GIVEN RECORDS Block Start

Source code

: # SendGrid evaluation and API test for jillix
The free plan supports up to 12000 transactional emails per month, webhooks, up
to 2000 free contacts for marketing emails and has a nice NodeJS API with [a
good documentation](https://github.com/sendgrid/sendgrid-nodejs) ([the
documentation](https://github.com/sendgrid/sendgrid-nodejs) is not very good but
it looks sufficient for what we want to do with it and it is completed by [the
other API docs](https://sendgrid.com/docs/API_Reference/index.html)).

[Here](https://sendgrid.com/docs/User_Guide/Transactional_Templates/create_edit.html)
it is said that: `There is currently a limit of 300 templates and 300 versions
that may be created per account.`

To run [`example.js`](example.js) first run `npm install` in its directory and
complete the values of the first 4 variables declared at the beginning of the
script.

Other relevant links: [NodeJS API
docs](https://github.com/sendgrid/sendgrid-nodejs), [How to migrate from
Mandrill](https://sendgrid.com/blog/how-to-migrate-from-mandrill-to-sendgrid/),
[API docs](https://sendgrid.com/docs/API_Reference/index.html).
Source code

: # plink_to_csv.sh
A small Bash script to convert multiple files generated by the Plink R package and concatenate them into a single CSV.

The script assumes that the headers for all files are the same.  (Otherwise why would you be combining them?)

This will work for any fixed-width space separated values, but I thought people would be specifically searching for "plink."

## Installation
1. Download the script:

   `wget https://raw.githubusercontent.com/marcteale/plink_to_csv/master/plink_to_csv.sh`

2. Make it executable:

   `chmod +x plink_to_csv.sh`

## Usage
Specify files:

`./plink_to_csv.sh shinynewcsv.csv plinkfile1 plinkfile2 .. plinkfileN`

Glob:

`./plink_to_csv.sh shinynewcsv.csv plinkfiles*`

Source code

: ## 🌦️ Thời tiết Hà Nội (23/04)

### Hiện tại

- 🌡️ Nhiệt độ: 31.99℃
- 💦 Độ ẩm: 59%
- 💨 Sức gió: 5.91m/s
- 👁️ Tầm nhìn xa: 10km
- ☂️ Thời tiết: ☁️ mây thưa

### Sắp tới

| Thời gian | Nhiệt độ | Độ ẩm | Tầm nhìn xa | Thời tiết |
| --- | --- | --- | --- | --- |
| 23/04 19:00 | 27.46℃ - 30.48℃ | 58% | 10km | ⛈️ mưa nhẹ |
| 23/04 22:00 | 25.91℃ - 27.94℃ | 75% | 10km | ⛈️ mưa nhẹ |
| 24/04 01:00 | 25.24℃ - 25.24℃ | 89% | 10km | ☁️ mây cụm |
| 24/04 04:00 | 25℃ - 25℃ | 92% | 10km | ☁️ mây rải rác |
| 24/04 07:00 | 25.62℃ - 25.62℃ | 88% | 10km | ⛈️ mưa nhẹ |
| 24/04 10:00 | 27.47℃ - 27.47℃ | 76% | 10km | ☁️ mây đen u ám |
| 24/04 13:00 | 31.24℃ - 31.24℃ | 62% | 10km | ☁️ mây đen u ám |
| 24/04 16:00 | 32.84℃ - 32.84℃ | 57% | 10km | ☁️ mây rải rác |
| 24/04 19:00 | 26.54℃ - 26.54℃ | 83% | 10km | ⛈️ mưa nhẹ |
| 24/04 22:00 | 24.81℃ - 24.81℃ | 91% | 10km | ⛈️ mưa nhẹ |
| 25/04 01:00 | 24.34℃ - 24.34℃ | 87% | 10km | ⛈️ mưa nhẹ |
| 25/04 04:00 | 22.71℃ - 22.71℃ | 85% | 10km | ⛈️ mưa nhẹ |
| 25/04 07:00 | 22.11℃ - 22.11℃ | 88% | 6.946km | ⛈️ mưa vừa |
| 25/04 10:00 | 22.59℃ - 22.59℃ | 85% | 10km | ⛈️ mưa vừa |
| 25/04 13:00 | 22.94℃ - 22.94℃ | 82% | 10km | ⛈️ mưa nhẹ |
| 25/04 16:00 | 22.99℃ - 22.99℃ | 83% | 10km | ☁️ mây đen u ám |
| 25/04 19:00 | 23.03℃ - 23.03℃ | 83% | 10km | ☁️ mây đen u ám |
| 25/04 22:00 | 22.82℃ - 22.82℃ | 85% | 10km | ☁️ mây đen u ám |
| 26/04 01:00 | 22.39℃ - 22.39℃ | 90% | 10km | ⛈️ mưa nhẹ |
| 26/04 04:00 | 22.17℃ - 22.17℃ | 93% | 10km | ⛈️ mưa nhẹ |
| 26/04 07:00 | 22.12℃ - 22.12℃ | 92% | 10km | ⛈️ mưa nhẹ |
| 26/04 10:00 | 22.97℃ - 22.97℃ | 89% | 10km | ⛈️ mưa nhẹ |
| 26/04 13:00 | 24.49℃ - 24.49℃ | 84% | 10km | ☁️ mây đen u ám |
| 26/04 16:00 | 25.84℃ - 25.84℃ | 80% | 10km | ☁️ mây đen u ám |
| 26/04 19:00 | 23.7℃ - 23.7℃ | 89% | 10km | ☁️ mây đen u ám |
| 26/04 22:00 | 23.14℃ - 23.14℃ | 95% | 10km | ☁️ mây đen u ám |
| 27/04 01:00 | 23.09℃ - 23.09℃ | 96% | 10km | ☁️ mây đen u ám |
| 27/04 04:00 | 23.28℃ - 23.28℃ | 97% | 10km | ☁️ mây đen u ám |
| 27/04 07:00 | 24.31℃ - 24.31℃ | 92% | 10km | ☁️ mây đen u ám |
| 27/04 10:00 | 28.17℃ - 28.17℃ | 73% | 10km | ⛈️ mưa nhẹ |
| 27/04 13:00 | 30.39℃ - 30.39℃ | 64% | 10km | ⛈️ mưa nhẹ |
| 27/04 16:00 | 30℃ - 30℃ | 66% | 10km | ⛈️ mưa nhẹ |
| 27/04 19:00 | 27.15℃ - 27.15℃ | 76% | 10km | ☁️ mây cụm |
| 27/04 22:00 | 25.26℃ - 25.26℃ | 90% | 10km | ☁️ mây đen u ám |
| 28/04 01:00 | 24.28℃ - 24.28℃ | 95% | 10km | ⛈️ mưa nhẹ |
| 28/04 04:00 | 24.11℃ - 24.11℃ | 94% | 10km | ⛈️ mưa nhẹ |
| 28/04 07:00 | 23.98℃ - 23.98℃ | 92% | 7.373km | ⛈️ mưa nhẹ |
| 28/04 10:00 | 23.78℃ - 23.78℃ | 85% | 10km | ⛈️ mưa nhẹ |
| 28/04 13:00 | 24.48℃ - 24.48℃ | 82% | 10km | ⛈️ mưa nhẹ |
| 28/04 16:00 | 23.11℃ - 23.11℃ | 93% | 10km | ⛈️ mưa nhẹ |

GIVEN RECORDS Block End

> [TASK DESCRIPTION] The result consists of the line with "94% | 10km | ⛈️ mưa nhẹ |" through the last line of the entries above, repeated exactly and with nothing else.

> [TASK RESPONSE]
| 28/04 04:00 | 24.11℃ - 24.11℃ | 94% | 10km | ⛈️ mưa nhẹ |
| 28/04 07:00 | 23.98℃ - 23.98℃ | 92% | 7.373km | ⛈️ mưa nhẹ |
| 28/04 10:00 | 23.78℃ - 23.78℃ | 85% | 10km | ⛈️ mưa nhẹ |
| 28/04 13:00 | 24.48℃ - 24.48℃ | 82% | 10km | ⛈️ mưa nhẹ |
| 28/04 16:00 | 23.11℃ - 23.11℃ | 93% | 10km | ⛈️ mưa nhẹ |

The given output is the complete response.